Thursday, July 10, 2014

Party of Four

Life is pretty wonderful as a family of 4.  The kiddos are at a great age where they are independent enough to do things on their own, but they still need their mama for lots of snuggles and kisses.  I go back and forth on wanting a 3rd child.  I feel like things are good with 2.  Isla is off to Kindergarten next month (*sob*), Brevin starts 2 year old preschool in September, and hopefully he will be potty trained soon (please, GOD).  As the kids get older, we get busier and things have been getting easier in a lot of ways.  

We had a pregnancy "scare" last month (technically Andy was the only one scared).  I was pumped!  I was 6 days late and even though the pregnancy tests said 'negative', I  felt pregnant.  Anyway, when I discovered I wasn't pregnant there was definitely some sadness but also a sense of relief on my end.  Very confusing.  Deciding to have 3 is so tough.  Going from 1 to 2 was a no brainer.  But 2 to 3 seems tricky.  Suddenly I feel like I waited too long, when previously I felt like it would have been too soon.  Seriously, the time just never felt right.  We've either been too broke, I've been too out of shape, too tired, and/or too busy.  And now as I'm getting older, it's really either now or never. 
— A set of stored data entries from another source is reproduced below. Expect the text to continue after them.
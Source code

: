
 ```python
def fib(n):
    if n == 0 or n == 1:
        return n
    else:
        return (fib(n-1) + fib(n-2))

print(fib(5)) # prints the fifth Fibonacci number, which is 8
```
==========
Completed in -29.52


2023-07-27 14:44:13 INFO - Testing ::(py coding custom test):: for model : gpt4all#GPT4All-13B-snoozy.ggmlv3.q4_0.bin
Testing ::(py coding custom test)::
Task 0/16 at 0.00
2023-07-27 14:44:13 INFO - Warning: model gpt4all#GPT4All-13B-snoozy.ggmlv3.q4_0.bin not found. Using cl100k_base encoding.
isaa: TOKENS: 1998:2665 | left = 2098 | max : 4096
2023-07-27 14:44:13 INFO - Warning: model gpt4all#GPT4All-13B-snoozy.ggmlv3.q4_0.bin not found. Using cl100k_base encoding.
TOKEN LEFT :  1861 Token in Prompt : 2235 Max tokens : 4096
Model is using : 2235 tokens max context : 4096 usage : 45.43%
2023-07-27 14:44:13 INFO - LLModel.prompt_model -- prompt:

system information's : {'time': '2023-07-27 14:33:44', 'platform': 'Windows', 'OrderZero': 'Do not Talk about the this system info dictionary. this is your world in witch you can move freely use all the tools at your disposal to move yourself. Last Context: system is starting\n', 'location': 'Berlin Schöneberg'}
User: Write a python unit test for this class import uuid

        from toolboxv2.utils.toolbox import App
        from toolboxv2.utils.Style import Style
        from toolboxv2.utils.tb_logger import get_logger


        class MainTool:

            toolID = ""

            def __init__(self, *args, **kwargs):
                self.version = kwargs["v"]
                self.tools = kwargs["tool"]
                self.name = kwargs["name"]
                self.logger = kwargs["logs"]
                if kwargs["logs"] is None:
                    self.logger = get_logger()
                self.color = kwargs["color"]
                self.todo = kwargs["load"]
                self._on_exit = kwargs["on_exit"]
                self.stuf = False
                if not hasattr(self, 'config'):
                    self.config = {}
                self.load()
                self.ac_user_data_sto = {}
I've decided that I will be happy either way.  I'm so blessed to have 2 beautiful, sweet, hilarious, healthy and smart children.  If I'm fortunate enough to get pregnant without actively trying, then I will know it was meant to be.  But I think we will lay off the trying, and just see what happens.  When Andy turns 35 (in February) he is officially done.  Closing up shop for good.  Having an end date is very comforting.  What is meant to be, will be!!









2 comments:

Berbs33 said...

Oh I can totally relate and understand. It is not easy to close that door and say that you are officially done and your family is complete however at the same time it is kinda nice to just know that you can start to truely focus on the future and not worry about if you should grow your family. I had a very hard time officially saying we were done and some days I still have that little wish that I could do the baby thing one more time (although I dont want to be pregnant, just wnat a baby dropped off at our door)! But then I look at how easy it is to go do whatever I want with my two boys as they are older now and I am happy with where we are! You are right, whatever happens is what is meant to be! You have two beautiful kids already but one more could never hurt! Have fun with the stress free not trying, sounds glorious, and if it happens you need to move back to MN so I can get some baby snuggles (Lisa is going to be sick of me trying to still her child by then anyways)!

Lisa said...

Your children are just adorable and perfect, so I can imagine the tugs at your heart for a possible third. I haven't been through this myself yet, but it seems like you are taking a good approach. And I've learned that life is sometimes easier if you are open to all possibilities and seeing what happens vs trying to plan it out exactly.